[Extracted data entries]
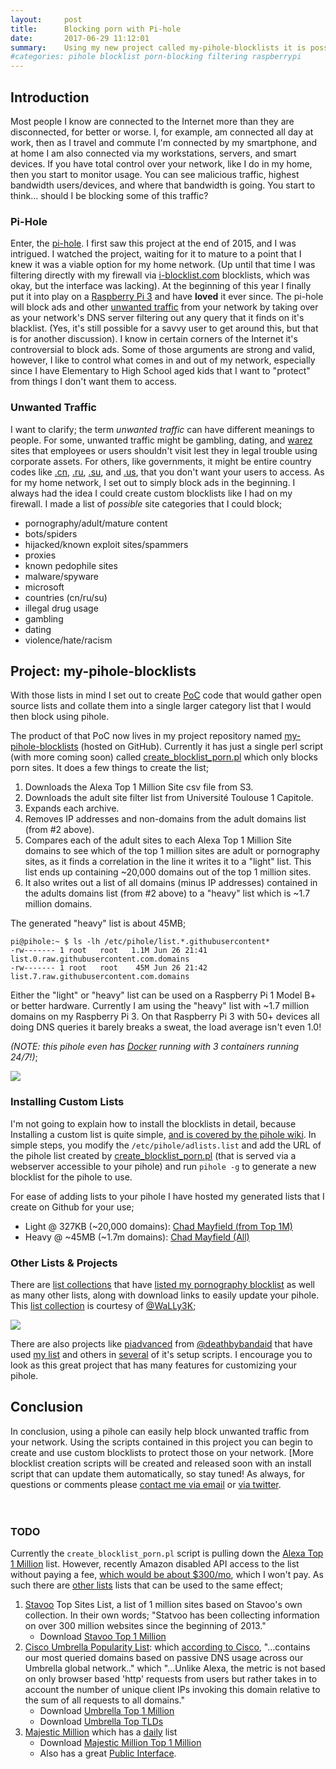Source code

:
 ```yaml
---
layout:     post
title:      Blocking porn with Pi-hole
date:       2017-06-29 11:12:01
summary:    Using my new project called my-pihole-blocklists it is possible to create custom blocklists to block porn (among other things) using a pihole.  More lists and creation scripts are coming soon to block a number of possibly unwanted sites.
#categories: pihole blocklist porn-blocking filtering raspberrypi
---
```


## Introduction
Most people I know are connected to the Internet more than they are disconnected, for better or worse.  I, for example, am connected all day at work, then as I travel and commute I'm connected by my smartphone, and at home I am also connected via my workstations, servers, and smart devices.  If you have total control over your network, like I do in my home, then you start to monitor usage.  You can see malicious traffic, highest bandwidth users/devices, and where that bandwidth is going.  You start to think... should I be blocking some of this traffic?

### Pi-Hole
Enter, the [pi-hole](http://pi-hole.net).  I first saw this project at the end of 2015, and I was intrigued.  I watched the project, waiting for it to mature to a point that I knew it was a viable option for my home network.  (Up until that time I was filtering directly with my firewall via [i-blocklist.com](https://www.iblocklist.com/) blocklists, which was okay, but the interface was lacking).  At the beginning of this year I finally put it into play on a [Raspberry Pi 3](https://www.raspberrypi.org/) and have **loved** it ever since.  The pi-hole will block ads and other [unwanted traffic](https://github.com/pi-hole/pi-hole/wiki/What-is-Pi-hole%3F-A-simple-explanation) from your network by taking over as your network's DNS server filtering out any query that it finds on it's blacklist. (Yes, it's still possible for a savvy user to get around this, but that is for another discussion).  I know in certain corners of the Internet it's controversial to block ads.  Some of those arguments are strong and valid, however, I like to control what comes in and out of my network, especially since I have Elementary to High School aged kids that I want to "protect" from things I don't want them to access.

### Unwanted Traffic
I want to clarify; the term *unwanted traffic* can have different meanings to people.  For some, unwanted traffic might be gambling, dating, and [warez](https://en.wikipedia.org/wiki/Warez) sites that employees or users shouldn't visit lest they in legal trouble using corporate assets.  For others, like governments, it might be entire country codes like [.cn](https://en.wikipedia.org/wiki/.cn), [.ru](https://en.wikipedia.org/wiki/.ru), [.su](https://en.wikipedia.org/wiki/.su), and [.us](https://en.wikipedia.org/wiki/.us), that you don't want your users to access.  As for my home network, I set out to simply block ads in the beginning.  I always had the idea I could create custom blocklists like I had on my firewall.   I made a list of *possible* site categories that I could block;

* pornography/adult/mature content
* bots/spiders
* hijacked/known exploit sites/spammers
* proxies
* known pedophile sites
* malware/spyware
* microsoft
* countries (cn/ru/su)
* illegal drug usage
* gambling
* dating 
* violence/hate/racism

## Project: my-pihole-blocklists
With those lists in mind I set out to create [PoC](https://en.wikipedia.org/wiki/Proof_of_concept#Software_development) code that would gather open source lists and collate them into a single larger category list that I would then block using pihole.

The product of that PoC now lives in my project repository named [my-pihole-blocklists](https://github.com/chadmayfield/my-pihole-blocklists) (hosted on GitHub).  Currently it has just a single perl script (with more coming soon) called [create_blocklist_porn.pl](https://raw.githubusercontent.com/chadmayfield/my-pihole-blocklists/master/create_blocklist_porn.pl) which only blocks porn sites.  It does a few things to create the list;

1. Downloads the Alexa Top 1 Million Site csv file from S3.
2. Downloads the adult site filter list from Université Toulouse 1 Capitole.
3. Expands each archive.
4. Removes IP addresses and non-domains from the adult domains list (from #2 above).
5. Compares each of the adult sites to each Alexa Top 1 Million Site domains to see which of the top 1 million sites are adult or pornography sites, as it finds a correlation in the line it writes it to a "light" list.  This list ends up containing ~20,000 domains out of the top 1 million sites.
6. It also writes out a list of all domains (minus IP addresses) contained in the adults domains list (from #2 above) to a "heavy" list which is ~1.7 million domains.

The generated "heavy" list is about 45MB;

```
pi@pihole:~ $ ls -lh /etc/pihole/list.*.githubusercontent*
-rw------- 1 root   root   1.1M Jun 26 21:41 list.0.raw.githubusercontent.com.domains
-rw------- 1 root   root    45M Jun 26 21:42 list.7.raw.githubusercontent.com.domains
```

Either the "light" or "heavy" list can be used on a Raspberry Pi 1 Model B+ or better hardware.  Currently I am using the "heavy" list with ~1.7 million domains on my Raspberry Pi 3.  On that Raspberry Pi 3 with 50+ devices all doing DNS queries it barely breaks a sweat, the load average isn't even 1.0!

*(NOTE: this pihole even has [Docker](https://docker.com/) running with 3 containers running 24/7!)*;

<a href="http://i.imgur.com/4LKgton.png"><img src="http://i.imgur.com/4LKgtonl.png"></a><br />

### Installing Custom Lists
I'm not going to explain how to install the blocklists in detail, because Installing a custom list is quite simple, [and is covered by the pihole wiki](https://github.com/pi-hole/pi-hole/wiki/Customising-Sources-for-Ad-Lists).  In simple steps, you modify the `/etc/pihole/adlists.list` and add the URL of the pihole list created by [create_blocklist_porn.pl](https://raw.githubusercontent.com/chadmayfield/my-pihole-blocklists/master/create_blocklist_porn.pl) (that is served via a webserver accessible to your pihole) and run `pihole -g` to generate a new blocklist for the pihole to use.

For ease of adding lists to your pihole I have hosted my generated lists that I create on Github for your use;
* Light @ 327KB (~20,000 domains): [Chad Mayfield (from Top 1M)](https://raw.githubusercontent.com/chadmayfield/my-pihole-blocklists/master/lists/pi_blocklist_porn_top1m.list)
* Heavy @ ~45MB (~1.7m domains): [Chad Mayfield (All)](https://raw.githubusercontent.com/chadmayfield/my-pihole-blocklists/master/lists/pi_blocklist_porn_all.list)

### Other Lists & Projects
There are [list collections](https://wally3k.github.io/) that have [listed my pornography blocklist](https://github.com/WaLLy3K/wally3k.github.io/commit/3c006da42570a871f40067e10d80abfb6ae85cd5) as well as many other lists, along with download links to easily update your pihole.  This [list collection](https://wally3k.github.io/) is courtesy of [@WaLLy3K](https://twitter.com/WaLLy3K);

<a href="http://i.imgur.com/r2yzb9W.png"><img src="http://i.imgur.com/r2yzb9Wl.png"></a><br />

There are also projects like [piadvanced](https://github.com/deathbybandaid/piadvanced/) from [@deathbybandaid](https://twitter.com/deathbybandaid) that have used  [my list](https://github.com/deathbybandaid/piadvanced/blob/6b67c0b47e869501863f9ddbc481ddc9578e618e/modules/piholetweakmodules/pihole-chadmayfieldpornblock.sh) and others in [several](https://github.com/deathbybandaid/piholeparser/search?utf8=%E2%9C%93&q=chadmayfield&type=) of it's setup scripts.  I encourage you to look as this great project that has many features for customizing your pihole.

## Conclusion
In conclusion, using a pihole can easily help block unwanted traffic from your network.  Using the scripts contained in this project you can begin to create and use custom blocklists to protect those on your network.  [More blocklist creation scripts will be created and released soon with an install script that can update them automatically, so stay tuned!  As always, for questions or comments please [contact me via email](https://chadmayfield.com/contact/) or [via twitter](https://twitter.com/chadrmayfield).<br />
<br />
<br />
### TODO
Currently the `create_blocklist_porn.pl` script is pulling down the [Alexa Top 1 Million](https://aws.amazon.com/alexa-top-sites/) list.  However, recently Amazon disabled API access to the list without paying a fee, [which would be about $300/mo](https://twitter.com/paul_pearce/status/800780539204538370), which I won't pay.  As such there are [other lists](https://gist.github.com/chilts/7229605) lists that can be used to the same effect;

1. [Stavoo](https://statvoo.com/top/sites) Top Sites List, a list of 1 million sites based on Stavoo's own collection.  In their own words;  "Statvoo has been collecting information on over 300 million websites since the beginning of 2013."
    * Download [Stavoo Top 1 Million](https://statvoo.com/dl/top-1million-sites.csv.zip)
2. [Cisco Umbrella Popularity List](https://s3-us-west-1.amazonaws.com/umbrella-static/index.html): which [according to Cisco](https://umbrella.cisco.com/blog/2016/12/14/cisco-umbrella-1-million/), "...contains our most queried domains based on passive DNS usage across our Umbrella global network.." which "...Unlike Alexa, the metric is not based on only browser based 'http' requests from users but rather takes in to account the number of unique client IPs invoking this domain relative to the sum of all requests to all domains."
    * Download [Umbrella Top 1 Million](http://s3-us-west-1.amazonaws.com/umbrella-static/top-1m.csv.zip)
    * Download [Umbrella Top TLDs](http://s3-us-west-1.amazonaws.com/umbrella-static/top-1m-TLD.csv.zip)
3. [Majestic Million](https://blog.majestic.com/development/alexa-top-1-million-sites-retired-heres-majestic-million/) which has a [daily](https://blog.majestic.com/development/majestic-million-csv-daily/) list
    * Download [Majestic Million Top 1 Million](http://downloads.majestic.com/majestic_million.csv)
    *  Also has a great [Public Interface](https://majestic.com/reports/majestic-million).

--- WORK ORDER ---
All lines that hold the word "usage" should be copied from the data.

--- OUTPUT FOR THIS EXERCISE ---
Most people I know are connected to the Internet more than they are disconnected, for better or worse.  I, for example, am connected all day at work, then as I travel and commute I'm connected by my smartphone, and at home I am also connected via my workstations, servers, and smart devices.  If you have total control over your network, like I do in my home, then you start to monitor usage.  You can see malicious traffic, highest bandwidth users/devices, and where that bandwidth is going.  You start to think... should I be blocking some of this traffic?
* illegal drug usage
2. [Cisco Umbrella Popularity List](https://s3-us-west-1.amazonaws.com/umbrella-static/index.html): which [according to Cisco](https://umbrella.cisco.com/blog/2016/12/14/cisco-umbrella-1-million/), "...contains our most queried domains based on passive DNS usage across our Umbrella global network.." which "...Unlike Alexa, the metric is not based on only browser based 'http' requests from users but rather takes in to account the number of unique client IPs invoking this domain relative to the sum of all requests to all domains."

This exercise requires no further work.